Dear HDF developers,

I have stumbled upon a grave performance bug in H5Ocopy when using
parallel HDF5. Please see the attached test programs for reproducing
the issue.

In my MPI program I achieve collective write speeds from 16 nodes of
2000 MB/s on a GPFS filesystem, so parallel HDF5 is working fine in
general. However, when copying datasets between two parallel files,
the copy time increases roughly linearly with the number of nodes.

Following, each test was repeated 10 times, and the smallest time was
chosen. The environment was Parallel HDF5 1.8.14, Intel MPI 4.1.2.040,
GPFS 3.5.0 and CentOS 6.4 on Linux x86_64.

Consider first a small compact dataset (32K):

# mpirun -np 1 -ppn 1 ./h5copy_mpio_compact
0.0292 s
# mpirun -np 2 -ppn 1 ./h5copy_mpio_compact
0.0343 s
# mpirun -np 4 -ppn 1 ./h5copy_mpio_compact
0.0411 s
# mpirun -np 8 -ppn 1 ./h5copy_mpio_compact
0.0409 s
# mpirun -np 16 -ppn 1 ./h5copy_mpio_compact
0.0407 s

The copy time is constant with the number of MPI nodes. The dataset
has a compact layout, thus it consists purely of metadata. This test
indicates that metadata copying is working fine.

Now consider a larger contiguous dataset (32M):

# mpirun -np 1 -ppn 1 ./h5copy_mpio
0.0723 s
# mpirun -np 2 -ppn 1 ./h5copy_mpio
0.371 s
# mpirun -np 4 -ppn 1 ./h5copy_mpio
1.91 s
# mpirun -np 8 -ppn 1 ./h5copy_mpio
4.02 s
# mpirun -np 16 -ppn 1 ./h5copy_mpio
9.49 s

The copy time increases roughly linearly with the number of MPI nodes,
even though the size of the raw data being copied is the same for all
cases. Could it be that all processes are trying to write the same raw
data to the destination object, causing serious write contention?

I would expect that while all processes copy the metadata to their
respective metadata cache, only one process copies the raw data to
the output file. However, while trying to understand the source code
of H5Ocopy, I could not find any special handling of the MPIO case.

Can you reproduce the issue on your parallel filesystem?

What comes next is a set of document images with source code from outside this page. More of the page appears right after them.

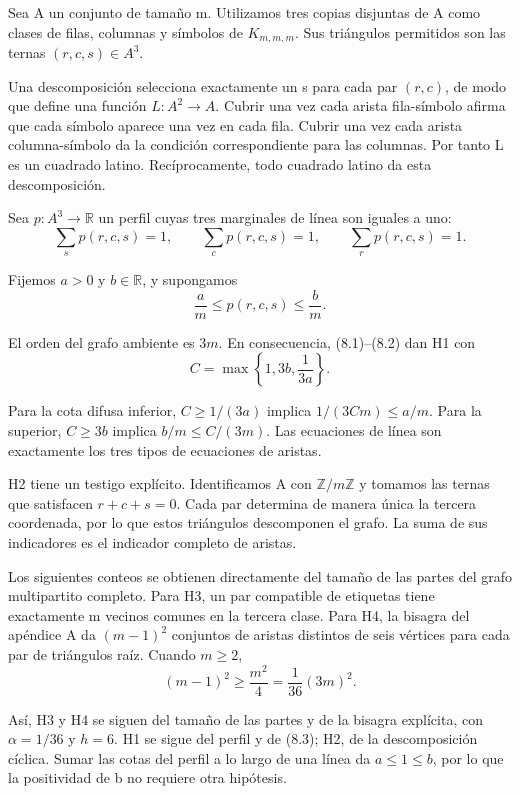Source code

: \documentclass[spanish,11pt,a4paper]{article}
\begin{document}
Sea A un conjunto de tamaño m. Utilizamos tres copias disjuntas de A como clases de filas, columnas y símbolos de \(K_{m,m,m}\). Sus triángulos permitidos son las ternas \((r,c,s)\in A^3\).

Una descomposición selecciona exactamente un s para cada par \((r,c)\), de modo que define una función \(L:A^2\to A\). Cubrir una vez cada arista fila-símbolo afirma que cada símbolo aparece una vez en cada fila. Cubrir una vez cada arista columna-símbolo da la condición correspondiente para las columnas. Por tanto L es un cuadrado latino. Recíprocamente, todo cuadrado latino da esta descomposición.

Sea \(p:A^3\to\mathbb R\) un perfil cuyas tres marginales de línea son iguales a uno:
\[\sum_s p(r,c,s)=1,\qquad
\sum_c p(r,c,s)=1,\qquad
\sum_r p(r,c,s)=1.                                                  \tag{8.1}\]

Fijemos \(a>0\) y \(b\in\mathbb R\), y supongamos
\[\frac a m\leq p(r,c,s)\leq\frac b m.                               \tag{8.2}\]

El orden del grafo ambiente es \(3m\). En consecuencia, (8.1)--(8.2) dan H1 con
\[C=\max\left\{1,3b,\frac1{3a}\right\}.                             \tag{8.3}\]

Para la cota difusa inferior, \(C\geq1/(3a)\) implica \(1/(3Cm)\leq a/m\). Para la superior, \(C\geq3b\) implica \(b/m\leq C/(3m)\). Las ecuaciones de línea son exactamente los tres tipos de ecuaciones de aristas.

H2 tiene un testigo explícito. Identificamos A con \(\mathbb Z/m\mathbb Z\) y tomamos las ternas que satisfacen \(r+c+s=0\). Cada par determina de manera única la tercera coordenada, por lo que estos triángulos descomponen el grafo. La suma de sus indicadores es el indicador completo de aristas.

Los siguientes conteos se obtienen directamente del tamaño de las partes del grafo multipartito completo. Para H3, un par compatible de etiquetas tiene exactamente m vecinos comunes en la tercera clase. Para H4, la bisagra del apéndice A da \((m-1)^2\) conjuntos de aristas distintos de seis vértices para cada par de triángulos raíz. Cuando \(m\geq2\),
\[(m-1)^2\geq\frac{m^2}{4}
=\frac1{36}(3m)^2.                                                 \tag{8.4}\]

Así, H3 y H4 se siguen del tamaño de las partes y de la bisagra explícita, con \(\alpha=1/36\) y \(h=6\). H1 se sigue del perfil y de (8.3); H2, de la descomposición cíclica. Sumar las cotas del perfil a lo largo de una línea da \(a\leq1\leq b\), por lo que la positividad de b no requiere otra hipótesis.
\end{document}

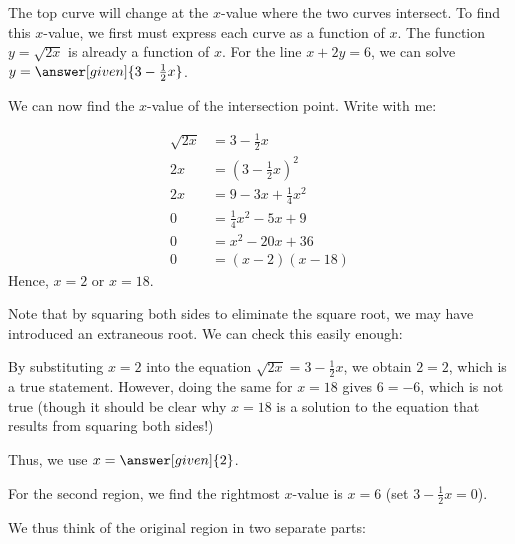 \documentclass{ximera}
\begin{document}
\begin{example}

The top curve will change at the $x$-value where the two curves intersect.  To find this $x$-value, we first must express each curve as a function of $x$.  The function $y=\sqrt{2x}$ is already a function of $x$.  For the line $x+2y=6$, we can solve $y=\answer[given]{3- \frac{1}{2}x}$.

We can now find the $x$-value of the intersection point. Write with me:

\begin{align*}
\sqrt{2x} &= 3 -\frac{1}{2}x \\
2x &= \left(3 -\frac{1}{2}x\right)^2 \\
2x&= 9-3x+\frac{1}{4} x^2 \\
0 &= \frac{1}{4} x^2 -5x+9  \\
0 &= x^2 -20x+36  \\
0 &= (x-2)(x-18) 
\end{align*}
Hence, $x=2$ or $x=18$.  

Note that by squaring both sides to eliminate the square root, we may have introduced an extraneous root.  We can check this easily enough:

By substituting $x=2$ into the equation $\sqrt{2x} = 3-\frac{1}{2}x$, we obtain $2=2$, which is a true statement.  However, doing the same for $x=18$ gives $6 = -6$, which is not true (though it should be clear why $x=18$ is a solution to the equation that results from squaring both sides!) 

Thus, we use $x=\answer[given]{2}$.  

For the second region, we find the rightmost $x$-value is $x=6$ (set $3-\frac{1}{2}x=0$).

We thus think of the original region in two separate parts:

   \begin{image}
\end{image}
\end{example}
\end{document}
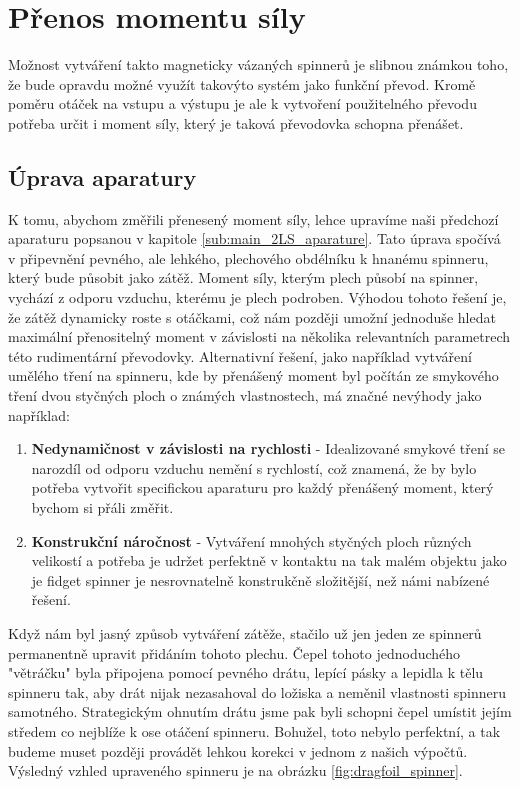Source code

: \chapter{Přenos momentu síly}

Možnost vytváření takto magneticky vázaných spinnerů je slibnou známkou toho, že bude opravdu možné využít takovýto systém jako funkční převod. Kromě poměru otáček na vstupu a výstupu je ale k vytvoření použitelného převodu potřeba určit i moment síly, který je taková převodovka schopna přenášet.

\section{Úprava aparatury}

K tomu, abychom změřili přenesený moment síly, lehce upravíme naši předchozí aparaturu popsanou v kapitole \ref{sub:main_2LS_aparature}. Tato úprava spočívá v připevnění pevného, ale lehkého, plechového obdélníku k hnanému spinneru, který bude působit jako zátěž. Moment síly, kterým plech působí na spinner, vychází z odporu vzduchu, kterému je plech podroben. Výhodou tohoto řešení je, že zátěž dynamicky roste s otáčkami, což nám později umožní jednoduše hledat maximální přenositelný moment v závislosti na několika relevantních parametrech této rudimentární převodovky. Alternativní řešení, jako například vytváření umělého tření na spinneru, kde by přenášený moment byl počítán ze smykového tření dvou styčných ploch o známých vlastnostech, má značné nevýhody jako například: 

\begin{enumerate}[topsep=0pt, partopsep=0pt]
    \setlength{\itemsep}{0pt}%
    \setlength{\parskip}{0pt}%
    \item \textbf{Nedynamičnost v závislosti na rychlosti} - Idealizované smykové tření se narozdíl od odporu vzduchu nemění s rychlostí, což znamená, že by bylo potřeba vytvořit specifickou aparaturu pro každý přenášený moment, který bychom si přáli změřit.
    \item \textbf{Konstrukční náročnost} - Vytváření mnohých styčných ploch různých velikostí a potřeba je udržet perfektně v kontaktu na tak malém objektu jako je fidget spinner je nesrovnatelně konstrukčně složitější, než námi nabízené řešení.
\end{enumerate}

Když nám byl jasný způsob vytváření zátěže, stačilo už jen jeden ze spinnerů permanentně upravit přidáním tohoto plechu. Čepel tohoto jednoduchého "větráčku" byla připojena pomocí pevného drátu, lepící pásky a lepidla k tělu spinneru tak, aby drát nijak nezasahoval do ložiska a neměnil vlastnosti spinneru samotného. Strategickým ohnutím drátu jsme pak byli schopni čepel umístit jejím středem co nejblíže k ose otáčení spinneru. Bohužel, toto nebylo perfektní, a tak budeme muset později provádět lehkou korekci v jednom z našich výpočtů.
Výsledný vzhled upraveného spinneru je na obrázku \ref{fig:dragfoil_spinner}.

Which part of H5Ocopy might be causing the issue?

Regards,
Peter

Mohamad_Chaarawi · July 2, 2015, 1:56pm

Hi Peter,

H5Ocopy was not really intended to be used in parallel. It was intended as a support routine for the tool h5copy to work in serial mode.
So yes the performance hit that you see is just that every process is doing a copy of the same data, i.e. we don't support the parallel use case.
But you can open the file with process 0, and copy, and close the file and reopen it with all processes if that helps. You can also use the tool h5copy to copy it outside your program.

I entered an issue for parallel support and improvements for H5Ocopy() in our Jira database (HDFFV-9435), but to be honest, I am not sure if we will have time to fix it for parallel unless someone funds it, since this isn't a high priority feature at the moment.

Thanks,
Mohamad

···

-----Original Message-----
From: Hdf-forum [mailto:hdf-forum-bounces@lists.hdfgroup.org] On Behalf Of Peter Colberg
Sent: Sunday, June 28, 2015 6:38 PM
To: hdf-forum@lists.hdfgroup.org
Subject: [Hdf-forum] Slow H5Ocopy using parallel HDF5

Dear HDF developers,

I have stumbled upon a grave performance bug in H5Ocopy when using parallel HDF5. Please see the attached test programs for reproducing the issue.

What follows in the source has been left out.